In memoriam Herman Robbers (1868-1937)
Redacteur van Elsevier's maandschrift van 1905-1937
ELSEVIER'S rouwt. Zijn beste vriend, die als een vader was, twee en dertig jaar lang, is uit strijd, wrijving en rumoer tot de groote stilte ingegaan.
Die achter blijven en voortaan zonder hem Elsevier's moeten verzorgen, beseffen hoe geen als hij vergroeid was met dit tijdschrift, door zijn vader ten doop gehouden, maar onder zijn hoede gekomen, bewaakt en verzorgd niet alleen, maar uitwendig en inwendig met een liefde doorstraald, van echt en waarachtig geestelijk gehalte. Zijn redacteurschap is bestand gebleken tegen sleur en routine. De jongere generaties, die hem in de laatste jaren terzijde stonden, hebben in diepen eerbied leeren beseffen, welk een zuivere kracht en welk een innerlijk behoud te danken is aan het afweren der verleidingen van de mode. Elsevier's is veranderd in den loop der jaren, maar het beginsel: het in één verband brengen van de kunsten, het scheppend literaire en de beeldende kunsten, bleef onverzwakt.
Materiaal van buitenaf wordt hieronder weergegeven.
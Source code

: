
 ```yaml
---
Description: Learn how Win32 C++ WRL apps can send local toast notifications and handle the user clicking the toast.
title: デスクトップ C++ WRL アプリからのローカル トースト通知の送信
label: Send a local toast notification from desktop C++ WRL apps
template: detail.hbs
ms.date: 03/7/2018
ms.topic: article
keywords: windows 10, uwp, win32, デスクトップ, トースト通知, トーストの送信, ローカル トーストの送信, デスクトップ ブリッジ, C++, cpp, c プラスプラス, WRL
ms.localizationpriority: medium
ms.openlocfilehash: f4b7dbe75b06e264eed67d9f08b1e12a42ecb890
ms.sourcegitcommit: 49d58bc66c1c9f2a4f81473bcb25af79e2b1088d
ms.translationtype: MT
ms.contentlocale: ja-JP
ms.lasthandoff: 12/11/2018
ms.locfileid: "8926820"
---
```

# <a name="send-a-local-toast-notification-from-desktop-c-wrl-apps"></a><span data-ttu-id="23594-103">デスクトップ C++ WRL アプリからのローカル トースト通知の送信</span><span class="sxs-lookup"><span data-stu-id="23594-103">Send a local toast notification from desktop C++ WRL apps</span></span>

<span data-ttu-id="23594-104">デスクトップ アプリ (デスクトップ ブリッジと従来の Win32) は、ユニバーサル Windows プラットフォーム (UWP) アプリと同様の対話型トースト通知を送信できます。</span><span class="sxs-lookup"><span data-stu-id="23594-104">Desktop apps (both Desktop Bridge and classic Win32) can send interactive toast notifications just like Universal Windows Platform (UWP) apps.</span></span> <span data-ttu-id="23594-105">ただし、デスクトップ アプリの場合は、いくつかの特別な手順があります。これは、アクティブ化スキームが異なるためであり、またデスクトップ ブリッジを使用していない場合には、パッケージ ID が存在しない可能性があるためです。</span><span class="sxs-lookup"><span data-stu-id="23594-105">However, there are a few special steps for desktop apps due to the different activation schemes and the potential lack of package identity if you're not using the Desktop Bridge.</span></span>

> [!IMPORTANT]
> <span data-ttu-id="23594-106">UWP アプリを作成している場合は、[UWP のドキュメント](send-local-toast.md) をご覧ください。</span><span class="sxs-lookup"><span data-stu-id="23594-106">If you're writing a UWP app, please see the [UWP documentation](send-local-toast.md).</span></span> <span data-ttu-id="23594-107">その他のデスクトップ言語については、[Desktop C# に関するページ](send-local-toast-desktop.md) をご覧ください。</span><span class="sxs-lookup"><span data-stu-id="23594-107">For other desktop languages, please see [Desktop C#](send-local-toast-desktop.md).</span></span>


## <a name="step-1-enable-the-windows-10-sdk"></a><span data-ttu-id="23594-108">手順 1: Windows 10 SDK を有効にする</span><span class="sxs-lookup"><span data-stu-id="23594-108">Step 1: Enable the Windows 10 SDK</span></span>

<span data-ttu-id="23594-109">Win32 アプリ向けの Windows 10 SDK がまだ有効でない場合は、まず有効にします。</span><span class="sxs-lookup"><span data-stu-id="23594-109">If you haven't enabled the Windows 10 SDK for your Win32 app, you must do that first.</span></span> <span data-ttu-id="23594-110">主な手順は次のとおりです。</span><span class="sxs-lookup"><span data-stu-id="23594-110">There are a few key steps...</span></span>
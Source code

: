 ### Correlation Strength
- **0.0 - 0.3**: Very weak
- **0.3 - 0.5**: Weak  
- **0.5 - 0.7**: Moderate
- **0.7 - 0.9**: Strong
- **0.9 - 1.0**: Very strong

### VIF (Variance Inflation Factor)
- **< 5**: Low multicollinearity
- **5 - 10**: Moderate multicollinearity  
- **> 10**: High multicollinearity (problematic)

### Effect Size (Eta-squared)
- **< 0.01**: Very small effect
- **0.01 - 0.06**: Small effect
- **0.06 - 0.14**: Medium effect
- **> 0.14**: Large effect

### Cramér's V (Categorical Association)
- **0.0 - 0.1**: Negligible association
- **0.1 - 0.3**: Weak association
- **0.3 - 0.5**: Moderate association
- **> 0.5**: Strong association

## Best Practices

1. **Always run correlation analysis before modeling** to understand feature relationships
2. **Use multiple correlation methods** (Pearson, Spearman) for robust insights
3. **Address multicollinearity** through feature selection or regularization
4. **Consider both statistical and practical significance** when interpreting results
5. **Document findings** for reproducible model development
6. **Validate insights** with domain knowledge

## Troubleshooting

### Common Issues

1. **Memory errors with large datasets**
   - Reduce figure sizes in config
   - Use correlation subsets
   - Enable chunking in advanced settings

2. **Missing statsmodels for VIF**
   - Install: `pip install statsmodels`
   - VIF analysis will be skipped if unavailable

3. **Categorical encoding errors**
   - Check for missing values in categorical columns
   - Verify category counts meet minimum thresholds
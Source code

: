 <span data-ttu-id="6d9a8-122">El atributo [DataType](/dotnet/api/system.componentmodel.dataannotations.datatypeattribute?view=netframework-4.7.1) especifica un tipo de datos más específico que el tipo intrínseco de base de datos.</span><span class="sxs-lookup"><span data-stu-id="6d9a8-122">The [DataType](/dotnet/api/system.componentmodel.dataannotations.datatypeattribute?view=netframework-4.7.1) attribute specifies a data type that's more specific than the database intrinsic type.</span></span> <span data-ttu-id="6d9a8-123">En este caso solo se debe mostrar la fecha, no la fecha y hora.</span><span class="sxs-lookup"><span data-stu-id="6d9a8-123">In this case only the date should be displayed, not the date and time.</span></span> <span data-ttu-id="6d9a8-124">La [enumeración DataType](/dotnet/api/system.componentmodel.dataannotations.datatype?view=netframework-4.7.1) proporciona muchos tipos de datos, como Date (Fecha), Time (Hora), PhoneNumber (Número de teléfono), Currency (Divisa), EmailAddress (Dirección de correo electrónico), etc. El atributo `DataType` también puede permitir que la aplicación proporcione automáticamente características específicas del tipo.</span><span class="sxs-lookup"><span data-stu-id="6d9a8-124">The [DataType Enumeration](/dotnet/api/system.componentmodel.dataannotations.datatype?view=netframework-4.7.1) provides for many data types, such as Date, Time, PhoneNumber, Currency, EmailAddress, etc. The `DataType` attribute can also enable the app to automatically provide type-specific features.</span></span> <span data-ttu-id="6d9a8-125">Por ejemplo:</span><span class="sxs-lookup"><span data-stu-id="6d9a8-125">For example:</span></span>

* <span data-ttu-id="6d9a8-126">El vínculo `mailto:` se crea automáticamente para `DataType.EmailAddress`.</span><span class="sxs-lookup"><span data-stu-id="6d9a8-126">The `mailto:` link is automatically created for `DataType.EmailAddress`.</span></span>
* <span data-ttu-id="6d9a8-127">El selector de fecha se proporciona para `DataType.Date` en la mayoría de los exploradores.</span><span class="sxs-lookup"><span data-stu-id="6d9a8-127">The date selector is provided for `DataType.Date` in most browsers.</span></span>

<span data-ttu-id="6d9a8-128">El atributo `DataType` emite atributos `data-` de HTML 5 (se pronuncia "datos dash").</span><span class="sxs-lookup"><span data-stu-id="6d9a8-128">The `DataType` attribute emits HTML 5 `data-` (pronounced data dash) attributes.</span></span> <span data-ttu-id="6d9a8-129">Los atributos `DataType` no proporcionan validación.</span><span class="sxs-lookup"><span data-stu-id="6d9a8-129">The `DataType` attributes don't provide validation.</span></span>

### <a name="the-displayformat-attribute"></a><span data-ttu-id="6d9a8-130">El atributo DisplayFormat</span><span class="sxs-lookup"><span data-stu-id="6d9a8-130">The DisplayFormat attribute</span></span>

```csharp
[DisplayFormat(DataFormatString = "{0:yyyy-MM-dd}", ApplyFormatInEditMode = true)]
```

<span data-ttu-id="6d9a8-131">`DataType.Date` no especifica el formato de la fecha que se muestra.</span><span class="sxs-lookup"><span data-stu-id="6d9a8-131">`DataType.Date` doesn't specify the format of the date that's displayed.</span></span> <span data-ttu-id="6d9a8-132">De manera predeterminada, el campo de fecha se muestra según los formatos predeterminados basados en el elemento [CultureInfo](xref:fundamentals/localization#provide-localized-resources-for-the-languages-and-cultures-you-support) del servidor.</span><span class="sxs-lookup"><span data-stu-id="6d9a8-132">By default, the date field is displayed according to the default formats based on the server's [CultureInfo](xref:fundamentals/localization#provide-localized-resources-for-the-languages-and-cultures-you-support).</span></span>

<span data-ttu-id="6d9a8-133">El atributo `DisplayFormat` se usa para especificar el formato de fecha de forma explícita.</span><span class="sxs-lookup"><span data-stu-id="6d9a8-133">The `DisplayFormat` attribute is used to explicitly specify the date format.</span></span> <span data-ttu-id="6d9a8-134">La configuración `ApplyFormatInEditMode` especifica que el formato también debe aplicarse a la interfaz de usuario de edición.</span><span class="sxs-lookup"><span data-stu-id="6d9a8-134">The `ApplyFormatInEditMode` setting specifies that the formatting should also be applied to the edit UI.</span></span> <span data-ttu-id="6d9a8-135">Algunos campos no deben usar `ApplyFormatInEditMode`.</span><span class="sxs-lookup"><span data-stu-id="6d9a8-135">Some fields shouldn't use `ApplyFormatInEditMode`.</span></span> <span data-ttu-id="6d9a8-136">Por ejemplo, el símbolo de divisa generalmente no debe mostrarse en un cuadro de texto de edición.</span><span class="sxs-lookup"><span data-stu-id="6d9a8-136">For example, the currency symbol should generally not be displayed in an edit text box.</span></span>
Toen na 1914 in het moderne leven de behoefte aan klinkerder titels en feller leuzen, aan grover maar prikkelender middelen, ook in de literatuur en in de verzorging van het aspect der tijdschriften zich deed gelden, bleef Herman Robbers, niet uit behoudzucht, maar uit innerlijke trouw aan hetgeen hij edel en hoog wilde houden, onbesmeurd het aesthetische en cultureele gehalte van Elsevier's handhaven.
Wie de jaargangen doorbladert zal niet een partijganger, niet een altijd verschralend selectisme herkennen, maar een rijk geschakeerd geheel. Hij zal bij de dichters niet alleen Boutens en Hélène Swarth, maar Karel van de Woestijne, Roel Houwink, A. Roland Holst, Slauerhoff, Anthonie Donker vinden; hij zal bij het proza van Deyssel zien, Ina Boudier-Bakker, Emmy van Lokhorst, Hopman, Ritter, Stijn Streuvels, Aart van der Leeuw, van Looy, Walschap, Lode Zielens en niet pas als de markt elders reeds roem of bekendheid heeft gebracht. Menigeen kan weten, dat in moeilijke jaren, van gebrek aan zelfvertrouwen, van worsteling en onvrede, de genezing door het vertrouwen en de helpende hand van den heelmeester van Elsevier's werd verkregen. De historie houdt van deze daden achter de schermen van het letterkundig tooneel geen aanteekening. Doch in het leven van menig publicist zijn ze van onschatbare waarde.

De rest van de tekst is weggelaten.